Arslan: Exactly, I especially sensed a certain access here also because I grew up in Germany, but my father was an immigrant as well, and Germans are usually considering themselves living in a country that’s being “invaded” by foreigners. They tend to forget that back in history, a lot of Germans emigrated to other countries. So I thought this could provide for a nice shift of perspective for once, as one of the undercurrent themes in the film.
And I simply found it moving how for so many people the Gold Rush was a shimmer of hope on the horizon. Those people risked leaving everything behind a second time with the hope that this gamble might finally bring the change in their lives that they so yearned for. On the other hand, an early form of industry evolved then; people started earning money on other people’s dreams.
THR: Your central character is a strong woman, a female version of the lonesome Lucky Luke. What intrigued you about that?
Arslan: I thought that would be a nice alteration to the male hero we usually get. But, of course, other Westerns have already dealt with strong female characters at their center, so I did not intend to invent anything new. However, a female character always appears more complex to me because I am less acquainted with it than I think I am with a male character, so that’s more of a challenge.
THR: What makes Nina Hoss so attractive as an actress?
Arslan: I had her in mind for that part very early on, so I was happy when she said yes right away. I think she acts very well within restraints, but understands how to exceed them almost invisibly.
THR: It is your third film with Uwe Bohm — what do you appreciate in him?
Arslan: He has something very distinct about him, a peculiar personality, and I always look for that in actors. Also, I like the fact that we can build on common ground after several collaborations.
THR: This is the first film you shot outside Berlin or Brandenburg. Did you encounter any difficulties.
Arslan: The horses made for quite a logistical effort, as we always had to do our math on how many horses would be left and choose them according to which is a lead horse and which is not, as, apparently, you can’t just let five horses walk along a trail one after the other without establishing a hierarchy between them.
The trails were long, we had to go to cut-off areas with no cell reception of course — we lived like in a time capsule. Our base camp was on a ranch about six hours from Vancouver, and we used the environment there.
THR: It is also your first period piece – but without excessive costume design.
Arslan: Luckily, the story is mainly set in nature, so we did not have to come up with a lot of costume or interior design, which I always try to keep low-key anyway, and especially did not want to let the picturesque elements rule in a period piece either. We had a budget of only 2 million euros, so we used what was there. The steam locomotive Nina Hoss gets off from at the beginning of the film usually sits there in the museum.
THR: How did you go about transferring the Western genre rules to a group of German immigrants traveling the woods?
Arslan: Basically, by taking them from the center of the film from time to time.
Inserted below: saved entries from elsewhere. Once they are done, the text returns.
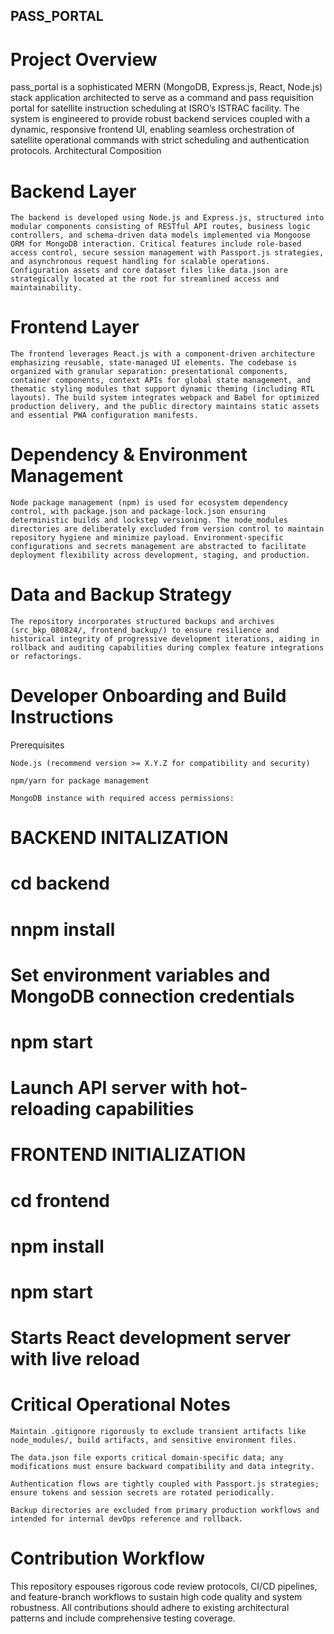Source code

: ## PASS_PORTAL

# Project Overview
pass_portal is a sophisticated MERN (MongoDB, Express.js, React, Node.js) stack application architected to serve as a command and pass requisition portal for satellite instruction scheduling at ISRO’s ISTRAC facility. The system is engineered to provide robust backend services coupled with a dynamic, responsive frontend UI, enabling seamless orchestration of satellite operational commands with strict scheduling and authentication protocols.
Architectural Composition

  #  Backend Layer
    The backend is developed using Node.js and Express.js, structured into modular components consisting of RESTful API routes, business logic controllers, and schema-driven data models implemented via Mongoose ORM for MongoDB interaction. Critical features include role-based access control, secure session management with Passport.js strategies, and asynchronous request handling for scalable operations. Configuration assets and core dataset files like data.json are strategically located at the root for streamlined access and maintainability.

  #  Frontend Layer
    The frontend leverages React.js with a component-driven architecture emphasizing reusable, state-managed UI elements. The codebase is organized with granular separation: presentational components, container components, context APIs for global state management, and thematic styling modules that support dynamic theming (including RTL layouts). The build system integrates webpack and Babel for optimized production delivery, and the public directory maintains static assets and essential PWA configuration manifests.

   # Dependency & Environment Management
    Node package management (npm) is used for ecosystem dependency control, with package.json and package-lock.json ensuring deterministic builds and lockstep versioning. The node_modules directories are deliberately excluded from version control to maintain repository hygiene and minimize payload. Environment-specific configurations and secrets management are abstracted to facilitate deployment flexibility across development, staging, and production.

# Data and Backup Strategy
    The repository incorporates structured backups and archives (src_bkp_080824/, frontend_backup/) to ensure resilience and historical integrity of progressive development iterations, aiding in rollback and auditing capabilities during complex feature integrations or refactorings.

# Developer Onboarding and Build Instructions
Prerequisites

    Node.js (recommend version >= X.Y.Z for compatibility and security)

    npm/yarn for package management

    MongoDB instance with required access permissions:

# BACKEND INITALIZATION    
# cd backend
# nnpm install
# Set environment variables and MongoDB connection credentials
# npm start 
# Launch API server with hot-reloading capabilities

# FRONTEND INITIALIZATION
# cd frontend
# npm install
# npm start
# Starts React development server with live reload


# Critical Operational Notes

    Maintain .gitignore rigorously to exclude transient artifacts like node_modules/, build artifacts, and sensitive environment files.

    The data.json file exports critical domain-specific data; any modifications must ensure backward compatibility and data integrity.

    Authentication flows are tightly coupled with Passport.js strategies; ensure tokens and session secrets are rotated periodically.

    Backup directories are excluded from primary production workflows and intended for internal devOps reference and rollback.

# Contribution Workflow

This repository espouses rigorous code review protocols, CI/CD pipelines, and feature-branch workflows to sustain high code quality and system robustness. All contributions should adhere to existing architectural patterns and include comprehensive testing coverage.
I did not intend to ironize or deconstruct the genre conventions here but did take them seriously. The classical Western is about settling space, and organizing societies, agreeing on rules and conventions. I like, how, in a Western the apparently natural has to be negotiated anew because of certain circumstances. The question of how do laws come about, for example.
THR: The story of a group following an untrustworthy leader across unknown territory was latest dealt with in Kelly Reichardt’s “Meek Cutoff” – what did you want to make different?
Arslan: Well, I was re-watching a lot of Westerns in preparation for the film, also “Meek’s Cutoff”, of course, but which is set 50 years earlier. The setting in “Gold” is on the brink of modern times, there are already urban structures and a gap between rural and city-areas. So, films like “Deliverance”, for example, or other works about groups traveling together, films about nature vanishing, leaving people thrown back on themselves — it all aided the inspiration for “Gold”.
THR: In all of your films, your characters are in a process of physical movement, why is that? ?
Arslan: I love showing people searching for something and the physical process resulting from that, without knowing where it might lead. I would wish for the viewer to get a feeling for the space that the travelers in “Gold” are overcoming before they run out of energy. At the beginning there is this big promise, and at the end there is a feeling of being lost in a vast landscape. To show people in movement, trying to conquer a trail of some sort, and to find a way to covey it in rhythm and form, that’s cinema for me.